For the data below, transcribe the part that opens with the line containing "微薄薪水根本支撑不住药费，我只能带着孩子借钱。" and closes with the line containing "<p>[Update] Evacuation orders", exactly and with no pictures.

* * * * * * * * *

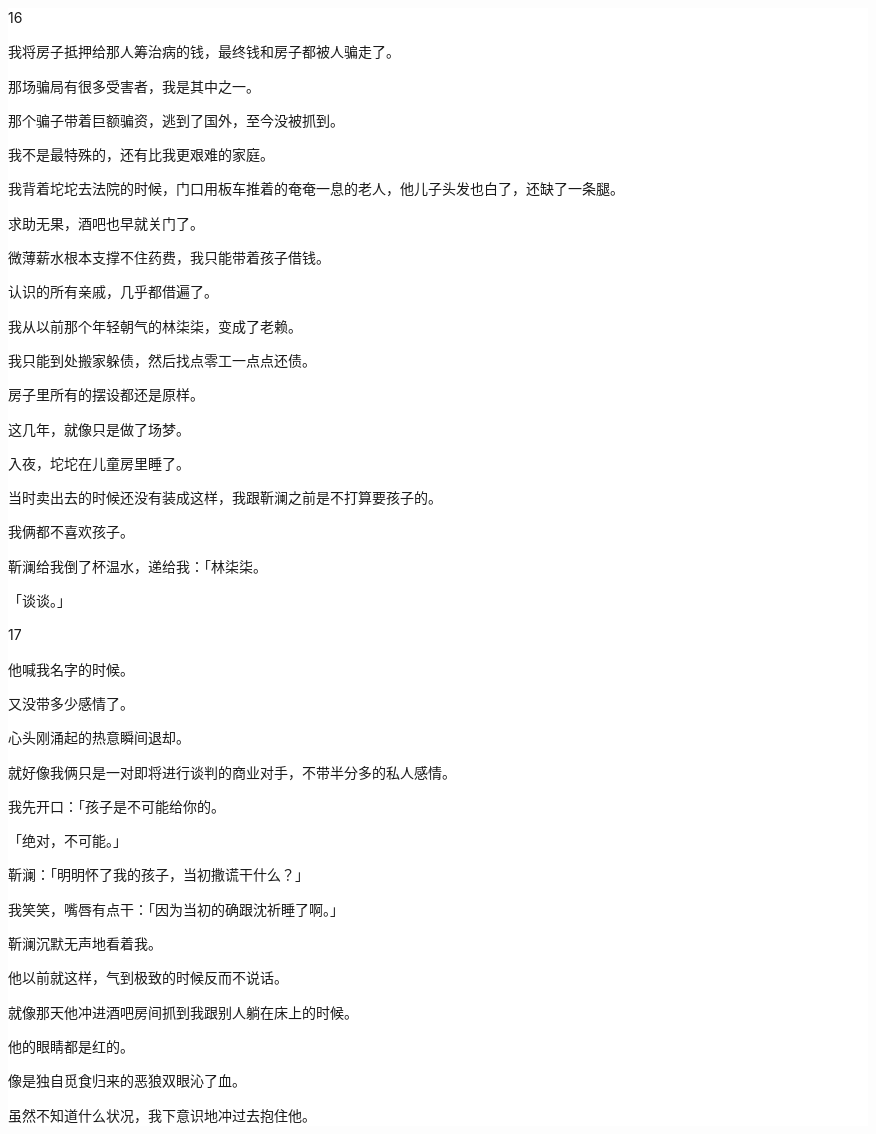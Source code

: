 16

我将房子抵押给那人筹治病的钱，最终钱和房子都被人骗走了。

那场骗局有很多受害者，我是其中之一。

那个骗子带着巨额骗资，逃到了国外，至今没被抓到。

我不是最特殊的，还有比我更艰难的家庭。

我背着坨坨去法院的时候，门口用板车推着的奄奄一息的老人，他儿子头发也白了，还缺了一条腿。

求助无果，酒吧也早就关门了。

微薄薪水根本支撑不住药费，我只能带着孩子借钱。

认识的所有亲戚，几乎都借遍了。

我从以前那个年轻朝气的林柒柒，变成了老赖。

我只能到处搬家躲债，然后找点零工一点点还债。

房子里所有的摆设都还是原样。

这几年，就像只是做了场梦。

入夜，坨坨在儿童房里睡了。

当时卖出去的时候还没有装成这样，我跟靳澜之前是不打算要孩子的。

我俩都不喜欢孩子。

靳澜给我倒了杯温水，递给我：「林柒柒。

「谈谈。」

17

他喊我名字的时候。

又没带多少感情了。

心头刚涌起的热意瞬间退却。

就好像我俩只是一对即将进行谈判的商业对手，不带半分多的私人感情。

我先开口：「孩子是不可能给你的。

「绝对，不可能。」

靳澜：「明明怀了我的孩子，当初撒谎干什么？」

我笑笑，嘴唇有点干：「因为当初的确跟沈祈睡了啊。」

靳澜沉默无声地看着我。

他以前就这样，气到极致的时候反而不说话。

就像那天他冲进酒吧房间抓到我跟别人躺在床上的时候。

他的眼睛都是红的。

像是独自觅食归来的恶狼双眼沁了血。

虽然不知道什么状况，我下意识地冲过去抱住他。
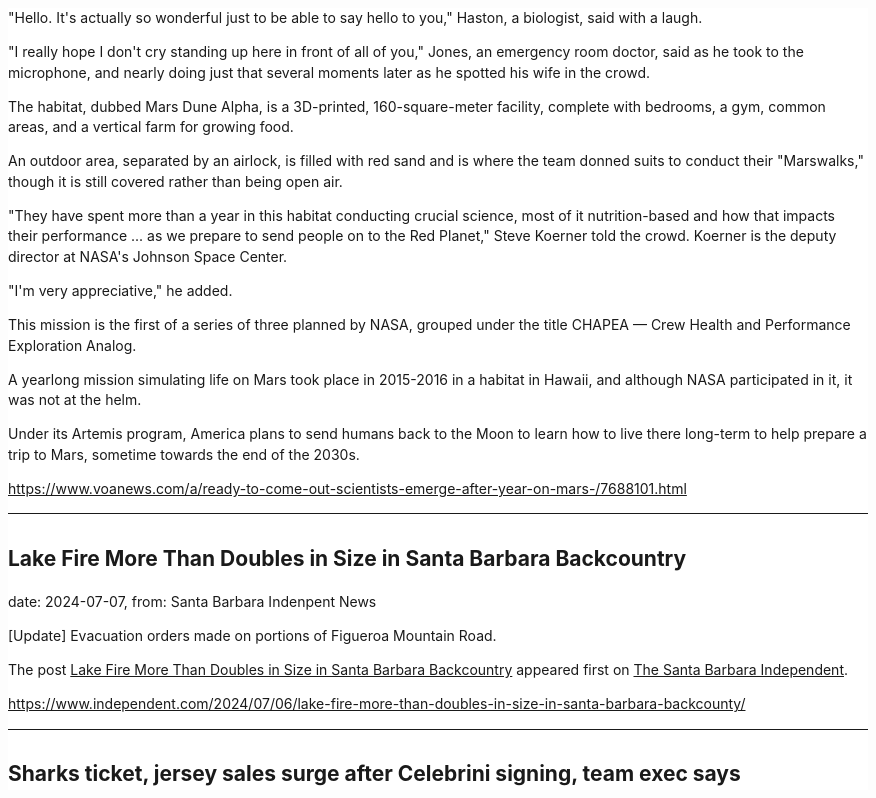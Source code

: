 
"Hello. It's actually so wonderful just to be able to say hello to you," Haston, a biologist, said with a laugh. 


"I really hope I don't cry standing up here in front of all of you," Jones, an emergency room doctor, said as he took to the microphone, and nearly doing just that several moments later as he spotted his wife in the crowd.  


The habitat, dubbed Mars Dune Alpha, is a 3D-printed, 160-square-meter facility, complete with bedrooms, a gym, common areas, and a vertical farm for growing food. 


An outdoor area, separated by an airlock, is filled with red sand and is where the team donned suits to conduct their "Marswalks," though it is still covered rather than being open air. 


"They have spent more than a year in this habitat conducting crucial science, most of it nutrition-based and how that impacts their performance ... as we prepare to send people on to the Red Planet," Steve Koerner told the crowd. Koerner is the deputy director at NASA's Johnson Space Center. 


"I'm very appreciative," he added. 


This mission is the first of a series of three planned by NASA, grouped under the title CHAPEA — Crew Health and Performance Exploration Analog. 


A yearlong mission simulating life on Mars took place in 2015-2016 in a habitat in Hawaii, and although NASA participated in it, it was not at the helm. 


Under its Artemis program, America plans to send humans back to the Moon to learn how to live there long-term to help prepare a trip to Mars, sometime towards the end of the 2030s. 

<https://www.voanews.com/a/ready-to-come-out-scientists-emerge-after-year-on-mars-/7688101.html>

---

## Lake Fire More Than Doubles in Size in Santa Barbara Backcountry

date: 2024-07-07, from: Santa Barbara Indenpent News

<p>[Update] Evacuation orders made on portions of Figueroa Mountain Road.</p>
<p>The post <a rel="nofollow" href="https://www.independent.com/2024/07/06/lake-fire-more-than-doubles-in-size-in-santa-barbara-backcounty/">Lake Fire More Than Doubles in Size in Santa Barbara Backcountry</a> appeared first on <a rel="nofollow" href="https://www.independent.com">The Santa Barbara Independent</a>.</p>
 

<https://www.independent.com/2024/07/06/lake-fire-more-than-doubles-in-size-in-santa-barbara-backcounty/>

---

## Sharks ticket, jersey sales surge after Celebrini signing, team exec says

* * * * * * * * *

**Task output:**
微薄薪水根本支撑不住药费，我只能带着孩子借钱。

认识的所有亲戚，几乎都借遍了。

我从以前那个年轻朝气的林柒柒，变成了老赖。

我只能到处搬家躲债，然后找点零工一点点还债。

房子里所有的摆设都还是原样。

这几年，就像只是做了场梦。

入夜，坨坨在儿童房里睡了。

当时卖出去的时候还没有装成这样，我跟靳澜之前是不打算要孩子的。

我俩都不喜欢孩子。

靳澜给我倒了杯温水，递给我：「林柒柒。

「谈谈。」

17

他喊我名字的时候。

又没带多少感情了。

心头刚涌起的热意瞬间退却。

就好像我俩只是一对即将进行谈判的商业对手，不带半分多的私人感情。

我先开口：「孩子是不可能给你的。

「绝对，不可能。」

靳澜：「明明怀了我的孩子，当初撒谎干什么？」

我笑笑，嘴唇有点干：「因为当初的确跟沈祈睡了啊。」

靳澜沉默无声地看着我。

他以前就这样，气到极致的时候反而不说话。

就像那天他冲进酒吧房间抓到我跟别人躺在床上的时候。

他的眼睛都是红的。

像是独自觅食归来的恶狼双眼沁了血。

虽然不知道什么状况，我下意识地冲过去抱住他。
Source code

: 
"Hello. It's actually so wonderful just to be able to say hello to you," Haston, a biologist, said with a laugh. 


"I really hope I don't cry standing up here in front of all of you," Jones, an emergency room doctor, said as he took to the microphone, and nearly doing just that several moments later as he spotted his wife in the crowd.  


The habitat, dubbed Mars Dune Alpha, is a 3D-printed, 160-square-meter facility, complete with bedrooms, a gym, common areas, and a vertical farm for growing food. 


An outdoor area, separated by an airlock, is filled with red sand and is where the team donned suits to conduct their "Marswalks," though it is still covered rather than being open air. 


"They have spent more than a year in this habitat conducting crucial science, most of it nutrition-based and how that impacts their performance ... as we prepare to send people on to the Red Planet," Steve Koerner told the crowd. Koerner is the deputy director at NASA's Johnson Space Center. 


"I'm very appreciative," he added. 


This mission is the first of a series of three planned by NASA, grouped under the title CHAPEA — Crew Health and Performance Exploration Analog. 


A yearlong mission simulating life on Mars took place in 2015-2016 in a habitat in Hawaii, and although NASA participated in it, it was not at the helm. 


Under its Artemis program, America plans to send humans back to the Moon to learn how to live there long-term to help prepare a trip to Mars, sometime towards the end of the 2030s. 

<https://www.voanews.com/a/ready-to-come-out-scientists-emerge-after-year-on-mars-/7688101.html>

---

## Lake Fire More Than Doubles in Size in Santa Barbara Backcountry

date: 2024-07-07, from: Santa Barbara Indenpent News

<p>[Update] Evacuation orders made on portions of Figueroa Mountain Road.</p>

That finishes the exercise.